16.50 Pesadillas, amistad y otros Llevo varios días teniendo pesadillas. Me despierto en mitad de la noche y, sentada en el futón, me fumo un cigarro para calmarme, esperando que así pueda apartar de mí los malos sueños. Hacía mucho que no me pasaba, sobre todo que no me pasaba tantos días seguidos. Ahora, al acostarme tengo miedo de lo que voy a soñar. Y de cómo me voy a despertar. De todas sólo recuerdo dos de ellas. Una, afortunadamente, no se ha cumplido. La otra, en cierta forma sí. Justo el mismo día en que la soñé. A eso se le llama rapidez. Dolió soñarlo, y dolió aún más que se cumpliera. Aunque no tanto como había imaginado. Supongo que he tenido tiempo para ir haciéndome a la idea. Sentí, como en La Reina de las Nievas, que un pedacito de hielo se metía en mi corazón.
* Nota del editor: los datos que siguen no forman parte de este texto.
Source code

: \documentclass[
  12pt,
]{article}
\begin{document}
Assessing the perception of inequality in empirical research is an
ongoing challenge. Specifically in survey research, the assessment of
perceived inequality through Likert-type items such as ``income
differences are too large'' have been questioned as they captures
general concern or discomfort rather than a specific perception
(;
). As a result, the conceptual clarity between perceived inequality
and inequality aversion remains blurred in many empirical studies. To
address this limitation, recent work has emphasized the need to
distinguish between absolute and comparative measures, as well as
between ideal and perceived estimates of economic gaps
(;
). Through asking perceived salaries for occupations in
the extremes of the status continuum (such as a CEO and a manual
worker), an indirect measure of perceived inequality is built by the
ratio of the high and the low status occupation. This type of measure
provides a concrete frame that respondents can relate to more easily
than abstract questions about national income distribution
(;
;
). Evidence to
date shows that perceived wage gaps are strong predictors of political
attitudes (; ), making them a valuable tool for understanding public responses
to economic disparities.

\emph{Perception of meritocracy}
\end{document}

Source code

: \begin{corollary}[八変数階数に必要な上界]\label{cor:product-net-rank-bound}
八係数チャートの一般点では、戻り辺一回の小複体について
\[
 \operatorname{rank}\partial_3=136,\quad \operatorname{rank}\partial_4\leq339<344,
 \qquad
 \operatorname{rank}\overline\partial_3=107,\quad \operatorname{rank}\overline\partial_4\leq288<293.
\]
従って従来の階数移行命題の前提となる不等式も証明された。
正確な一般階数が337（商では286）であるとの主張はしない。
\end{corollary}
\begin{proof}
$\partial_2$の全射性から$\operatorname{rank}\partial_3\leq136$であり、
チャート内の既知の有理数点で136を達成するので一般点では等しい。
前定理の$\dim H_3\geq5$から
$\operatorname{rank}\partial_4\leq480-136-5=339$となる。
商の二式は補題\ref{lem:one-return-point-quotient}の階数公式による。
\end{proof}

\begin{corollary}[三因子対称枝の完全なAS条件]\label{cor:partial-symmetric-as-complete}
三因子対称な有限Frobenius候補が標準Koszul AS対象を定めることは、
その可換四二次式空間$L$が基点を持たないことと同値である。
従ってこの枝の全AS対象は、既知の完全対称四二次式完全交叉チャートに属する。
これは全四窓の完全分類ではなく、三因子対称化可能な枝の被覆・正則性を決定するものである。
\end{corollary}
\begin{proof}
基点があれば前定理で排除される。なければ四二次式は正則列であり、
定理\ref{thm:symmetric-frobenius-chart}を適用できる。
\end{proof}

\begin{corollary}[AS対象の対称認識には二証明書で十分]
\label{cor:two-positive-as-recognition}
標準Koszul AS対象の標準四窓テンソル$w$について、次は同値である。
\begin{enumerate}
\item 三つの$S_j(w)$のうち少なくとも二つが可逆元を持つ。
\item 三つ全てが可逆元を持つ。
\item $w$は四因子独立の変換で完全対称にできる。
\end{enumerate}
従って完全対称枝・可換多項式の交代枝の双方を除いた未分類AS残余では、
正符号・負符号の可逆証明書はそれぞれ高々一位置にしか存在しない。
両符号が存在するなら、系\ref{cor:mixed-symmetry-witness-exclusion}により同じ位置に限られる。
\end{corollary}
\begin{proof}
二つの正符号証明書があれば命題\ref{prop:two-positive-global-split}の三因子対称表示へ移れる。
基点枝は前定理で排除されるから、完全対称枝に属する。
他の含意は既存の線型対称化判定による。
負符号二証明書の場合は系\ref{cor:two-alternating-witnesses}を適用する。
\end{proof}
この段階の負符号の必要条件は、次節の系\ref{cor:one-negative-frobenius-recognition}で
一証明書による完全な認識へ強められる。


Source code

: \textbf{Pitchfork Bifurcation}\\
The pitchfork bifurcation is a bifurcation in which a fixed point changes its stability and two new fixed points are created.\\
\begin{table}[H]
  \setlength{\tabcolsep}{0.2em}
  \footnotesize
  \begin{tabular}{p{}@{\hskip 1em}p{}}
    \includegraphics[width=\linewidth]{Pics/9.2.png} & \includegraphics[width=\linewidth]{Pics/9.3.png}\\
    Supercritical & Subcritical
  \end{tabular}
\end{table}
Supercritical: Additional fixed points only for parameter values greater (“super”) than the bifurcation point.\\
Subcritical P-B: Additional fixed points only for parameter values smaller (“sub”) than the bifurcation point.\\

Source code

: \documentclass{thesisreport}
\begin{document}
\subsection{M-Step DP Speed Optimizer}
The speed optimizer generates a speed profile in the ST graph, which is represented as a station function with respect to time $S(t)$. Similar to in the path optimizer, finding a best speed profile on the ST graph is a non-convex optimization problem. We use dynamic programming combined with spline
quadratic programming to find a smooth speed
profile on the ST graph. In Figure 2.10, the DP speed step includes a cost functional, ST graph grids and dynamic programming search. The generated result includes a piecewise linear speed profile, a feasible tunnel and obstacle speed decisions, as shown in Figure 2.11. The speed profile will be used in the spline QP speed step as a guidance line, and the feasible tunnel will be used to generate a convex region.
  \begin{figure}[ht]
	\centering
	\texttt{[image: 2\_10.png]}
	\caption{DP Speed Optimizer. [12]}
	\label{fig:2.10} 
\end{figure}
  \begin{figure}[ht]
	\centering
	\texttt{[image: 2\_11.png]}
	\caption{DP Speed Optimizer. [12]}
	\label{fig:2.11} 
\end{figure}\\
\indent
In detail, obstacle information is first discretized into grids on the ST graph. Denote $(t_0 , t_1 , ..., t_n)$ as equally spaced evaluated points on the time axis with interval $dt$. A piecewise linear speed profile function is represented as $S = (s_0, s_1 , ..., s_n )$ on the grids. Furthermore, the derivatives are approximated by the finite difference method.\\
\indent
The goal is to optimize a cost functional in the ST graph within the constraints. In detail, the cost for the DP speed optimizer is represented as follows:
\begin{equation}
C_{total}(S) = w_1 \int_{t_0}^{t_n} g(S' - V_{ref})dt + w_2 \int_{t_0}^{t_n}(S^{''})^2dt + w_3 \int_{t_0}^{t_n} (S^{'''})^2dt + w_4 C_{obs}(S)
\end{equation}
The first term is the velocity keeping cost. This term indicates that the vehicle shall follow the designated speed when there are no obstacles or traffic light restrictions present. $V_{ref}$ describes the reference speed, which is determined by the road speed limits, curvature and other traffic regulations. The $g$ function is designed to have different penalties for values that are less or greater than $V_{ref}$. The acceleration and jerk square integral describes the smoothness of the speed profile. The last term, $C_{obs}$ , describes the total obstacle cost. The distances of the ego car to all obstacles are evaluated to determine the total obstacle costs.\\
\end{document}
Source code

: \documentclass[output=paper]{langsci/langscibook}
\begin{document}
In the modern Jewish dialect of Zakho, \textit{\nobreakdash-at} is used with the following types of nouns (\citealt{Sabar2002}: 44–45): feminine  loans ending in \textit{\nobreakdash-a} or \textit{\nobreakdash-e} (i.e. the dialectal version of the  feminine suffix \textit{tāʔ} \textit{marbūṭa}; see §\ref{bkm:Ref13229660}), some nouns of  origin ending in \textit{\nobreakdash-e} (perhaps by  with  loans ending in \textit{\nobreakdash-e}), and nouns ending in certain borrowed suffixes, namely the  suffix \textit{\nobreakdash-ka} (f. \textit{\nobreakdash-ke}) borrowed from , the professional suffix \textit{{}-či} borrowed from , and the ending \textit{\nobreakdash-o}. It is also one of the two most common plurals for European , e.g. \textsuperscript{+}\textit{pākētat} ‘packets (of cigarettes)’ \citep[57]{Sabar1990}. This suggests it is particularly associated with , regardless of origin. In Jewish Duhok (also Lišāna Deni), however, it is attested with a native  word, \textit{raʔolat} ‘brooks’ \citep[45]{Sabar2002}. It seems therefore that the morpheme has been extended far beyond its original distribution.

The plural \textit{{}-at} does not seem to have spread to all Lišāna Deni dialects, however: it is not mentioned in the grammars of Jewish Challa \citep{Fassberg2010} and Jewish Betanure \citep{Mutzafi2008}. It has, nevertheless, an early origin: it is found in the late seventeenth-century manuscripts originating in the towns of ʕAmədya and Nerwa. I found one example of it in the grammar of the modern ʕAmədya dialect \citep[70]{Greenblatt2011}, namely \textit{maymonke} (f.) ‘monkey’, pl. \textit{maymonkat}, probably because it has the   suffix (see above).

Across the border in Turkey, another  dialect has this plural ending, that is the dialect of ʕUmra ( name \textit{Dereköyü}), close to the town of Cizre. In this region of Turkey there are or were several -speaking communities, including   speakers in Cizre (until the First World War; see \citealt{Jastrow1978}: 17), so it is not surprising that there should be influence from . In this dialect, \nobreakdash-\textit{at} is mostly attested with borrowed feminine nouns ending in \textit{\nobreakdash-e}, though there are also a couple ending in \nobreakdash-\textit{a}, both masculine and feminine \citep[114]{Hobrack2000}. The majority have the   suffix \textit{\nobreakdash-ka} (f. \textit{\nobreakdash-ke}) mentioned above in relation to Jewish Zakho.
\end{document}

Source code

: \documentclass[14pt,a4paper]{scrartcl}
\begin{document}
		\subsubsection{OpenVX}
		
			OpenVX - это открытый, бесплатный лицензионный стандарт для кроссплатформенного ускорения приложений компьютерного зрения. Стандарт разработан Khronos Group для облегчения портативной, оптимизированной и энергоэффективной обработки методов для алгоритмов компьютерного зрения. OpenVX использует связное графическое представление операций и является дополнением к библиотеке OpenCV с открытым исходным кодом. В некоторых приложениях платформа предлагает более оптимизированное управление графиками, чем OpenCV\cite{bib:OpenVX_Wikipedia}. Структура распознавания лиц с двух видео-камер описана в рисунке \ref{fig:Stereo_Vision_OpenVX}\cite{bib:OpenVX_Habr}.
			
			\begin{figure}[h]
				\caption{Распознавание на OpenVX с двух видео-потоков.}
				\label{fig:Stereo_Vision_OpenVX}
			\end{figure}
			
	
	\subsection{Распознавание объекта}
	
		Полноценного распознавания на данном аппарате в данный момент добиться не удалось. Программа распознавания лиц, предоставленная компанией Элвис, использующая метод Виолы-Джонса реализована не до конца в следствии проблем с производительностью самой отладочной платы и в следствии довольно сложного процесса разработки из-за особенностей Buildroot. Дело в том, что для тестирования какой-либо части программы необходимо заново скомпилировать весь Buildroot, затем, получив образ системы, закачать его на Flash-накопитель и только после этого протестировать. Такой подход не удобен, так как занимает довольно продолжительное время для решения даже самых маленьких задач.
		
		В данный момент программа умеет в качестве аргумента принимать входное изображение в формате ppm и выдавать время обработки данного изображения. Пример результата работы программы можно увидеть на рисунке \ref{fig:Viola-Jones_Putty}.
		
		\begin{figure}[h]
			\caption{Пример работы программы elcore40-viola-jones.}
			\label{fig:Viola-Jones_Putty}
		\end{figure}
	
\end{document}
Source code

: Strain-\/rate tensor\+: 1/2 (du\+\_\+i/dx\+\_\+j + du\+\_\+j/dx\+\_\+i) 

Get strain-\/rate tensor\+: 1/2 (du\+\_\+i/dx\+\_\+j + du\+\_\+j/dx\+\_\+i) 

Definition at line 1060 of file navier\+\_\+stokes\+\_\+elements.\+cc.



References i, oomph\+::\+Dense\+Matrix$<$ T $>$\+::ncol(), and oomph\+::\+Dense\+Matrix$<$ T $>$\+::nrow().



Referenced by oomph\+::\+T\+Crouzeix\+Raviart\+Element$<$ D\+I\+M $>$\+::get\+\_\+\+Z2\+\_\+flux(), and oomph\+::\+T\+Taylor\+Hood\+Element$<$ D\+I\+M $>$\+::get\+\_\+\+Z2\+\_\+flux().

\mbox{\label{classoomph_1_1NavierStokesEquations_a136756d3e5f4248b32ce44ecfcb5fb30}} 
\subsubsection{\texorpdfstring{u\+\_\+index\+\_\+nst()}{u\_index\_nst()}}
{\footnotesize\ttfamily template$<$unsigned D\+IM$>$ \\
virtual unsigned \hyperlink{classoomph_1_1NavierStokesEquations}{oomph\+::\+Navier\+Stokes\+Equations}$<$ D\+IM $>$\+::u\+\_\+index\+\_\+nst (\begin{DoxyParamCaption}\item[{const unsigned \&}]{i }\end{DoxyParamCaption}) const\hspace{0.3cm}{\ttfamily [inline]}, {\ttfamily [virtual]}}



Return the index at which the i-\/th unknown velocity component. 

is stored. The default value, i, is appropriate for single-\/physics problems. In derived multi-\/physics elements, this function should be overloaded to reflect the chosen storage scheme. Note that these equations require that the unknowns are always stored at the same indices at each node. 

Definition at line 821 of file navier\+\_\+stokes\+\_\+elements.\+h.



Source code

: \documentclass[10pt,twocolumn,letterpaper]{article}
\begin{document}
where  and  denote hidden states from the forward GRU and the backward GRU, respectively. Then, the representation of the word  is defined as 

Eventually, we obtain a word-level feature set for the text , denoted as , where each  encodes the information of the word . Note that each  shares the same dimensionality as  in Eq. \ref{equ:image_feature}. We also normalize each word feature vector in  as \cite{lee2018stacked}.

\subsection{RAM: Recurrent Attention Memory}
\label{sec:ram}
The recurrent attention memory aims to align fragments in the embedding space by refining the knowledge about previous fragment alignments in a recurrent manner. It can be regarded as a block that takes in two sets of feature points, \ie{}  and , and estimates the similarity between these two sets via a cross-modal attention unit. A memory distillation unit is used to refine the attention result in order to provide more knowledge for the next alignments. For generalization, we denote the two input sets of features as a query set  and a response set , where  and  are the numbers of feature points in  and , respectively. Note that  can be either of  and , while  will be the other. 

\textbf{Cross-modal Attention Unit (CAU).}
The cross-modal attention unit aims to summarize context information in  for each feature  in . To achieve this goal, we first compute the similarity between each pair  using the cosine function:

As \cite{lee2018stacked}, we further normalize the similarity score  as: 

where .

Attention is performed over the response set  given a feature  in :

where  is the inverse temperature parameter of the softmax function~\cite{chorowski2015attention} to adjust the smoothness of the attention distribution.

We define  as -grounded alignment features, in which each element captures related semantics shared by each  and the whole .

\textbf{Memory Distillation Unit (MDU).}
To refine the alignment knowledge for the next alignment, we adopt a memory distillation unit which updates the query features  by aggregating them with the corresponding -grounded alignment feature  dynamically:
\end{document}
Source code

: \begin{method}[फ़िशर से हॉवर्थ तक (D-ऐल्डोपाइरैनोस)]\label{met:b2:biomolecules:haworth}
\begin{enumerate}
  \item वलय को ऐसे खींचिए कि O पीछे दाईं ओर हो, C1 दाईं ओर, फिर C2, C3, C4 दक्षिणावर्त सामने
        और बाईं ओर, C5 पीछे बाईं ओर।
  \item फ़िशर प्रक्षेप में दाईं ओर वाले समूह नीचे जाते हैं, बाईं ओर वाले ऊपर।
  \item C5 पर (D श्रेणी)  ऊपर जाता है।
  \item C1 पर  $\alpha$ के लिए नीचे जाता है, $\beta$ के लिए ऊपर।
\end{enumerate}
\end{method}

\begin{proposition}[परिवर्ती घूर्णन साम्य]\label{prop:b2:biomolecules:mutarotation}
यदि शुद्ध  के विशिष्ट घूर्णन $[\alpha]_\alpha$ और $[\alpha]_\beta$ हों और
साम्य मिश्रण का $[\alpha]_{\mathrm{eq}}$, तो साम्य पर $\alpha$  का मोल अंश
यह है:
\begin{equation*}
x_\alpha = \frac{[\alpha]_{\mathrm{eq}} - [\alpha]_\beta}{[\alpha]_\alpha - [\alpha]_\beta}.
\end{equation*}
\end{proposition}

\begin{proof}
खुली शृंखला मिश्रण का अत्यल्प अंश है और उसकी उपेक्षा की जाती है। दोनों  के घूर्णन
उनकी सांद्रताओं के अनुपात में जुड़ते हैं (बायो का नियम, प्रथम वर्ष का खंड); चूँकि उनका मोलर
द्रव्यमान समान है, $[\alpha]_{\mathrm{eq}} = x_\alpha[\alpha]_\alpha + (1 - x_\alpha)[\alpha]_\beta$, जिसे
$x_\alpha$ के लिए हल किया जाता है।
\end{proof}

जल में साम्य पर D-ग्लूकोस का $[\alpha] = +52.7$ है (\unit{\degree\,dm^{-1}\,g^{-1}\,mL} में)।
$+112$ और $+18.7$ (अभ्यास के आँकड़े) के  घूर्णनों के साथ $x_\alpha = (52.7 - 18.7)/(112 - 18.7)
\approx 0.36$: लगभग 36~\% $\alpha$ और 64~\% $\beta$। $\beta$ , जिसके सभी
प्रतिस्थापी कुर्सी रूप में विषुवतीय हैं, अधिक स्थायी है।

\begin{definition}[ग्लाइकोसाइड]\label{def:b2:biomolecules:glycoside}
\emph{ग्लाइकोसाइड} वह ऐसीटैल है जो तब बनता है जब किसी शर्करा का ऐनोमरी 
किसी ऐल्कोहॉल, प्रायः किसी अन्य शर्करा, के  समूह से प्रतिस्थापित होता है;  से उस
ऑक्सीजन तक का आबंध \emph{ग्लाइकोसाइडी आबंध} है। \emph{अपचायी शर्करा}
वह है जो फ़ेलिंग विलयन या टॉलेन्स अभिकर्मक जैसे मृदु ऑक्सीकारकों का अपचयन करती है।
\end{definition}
Y allí sigue, porque no soy capaz de derramar las lágrimas que lo derretirían. Poco después, otro pedazo de escarcha vino a hacerle compañía. Este más pequeño, porque su procedencia no me es desconocida. Así que ya son dos. Aunque quizás haya otros, más antiguos, que ya ni recuerde. Earendil habla hoy de la amistad. Bueno, habla de un aspecto de ella, y es curioso, porque yo llevo un par de semanas pensando en ella. En qué es, cómo se siente, cómo se mide, cómo la vivimos cada uno, qué esperamos de ella y cómo nos afecta que existan distintas formas de entenderla. Y da igual el tiempo que estuviera pensando en ella, ahora sé que nunca llegaría a una conclusión. Que, por mucho que pensara, no existe la fórmula mágica que hace que la amistad nunca nos duela. Y que tampoco hay métodos para conseguirla, porque la amistad te la dan otros, casi no depende de ti. A lo largo de mi vida he tenido momentos en los que he sufrido mucho. Mucho, y por muchas causas. Y el dolor de perder una amistad ha sido siempre de los más grandes. Pero, a pesar de que duele incluso recordarlo, suelo sentirme afortunada por haberlas tenido, aunque sólo fuera un instante. Hoy odio mi trabajo. No es que no me guste, no. Hoy lo he odiado. Porque han conseguido que haga aquello que me prometí no hacer. Hay un dicho en periodismo que dice que "no debes dejar que una mala historia te estropee un buen titular". Hoy, esta semana, he roto la promesa de no seguirlo nunca. Y no estoy, en absoluto, orgullosa de ello.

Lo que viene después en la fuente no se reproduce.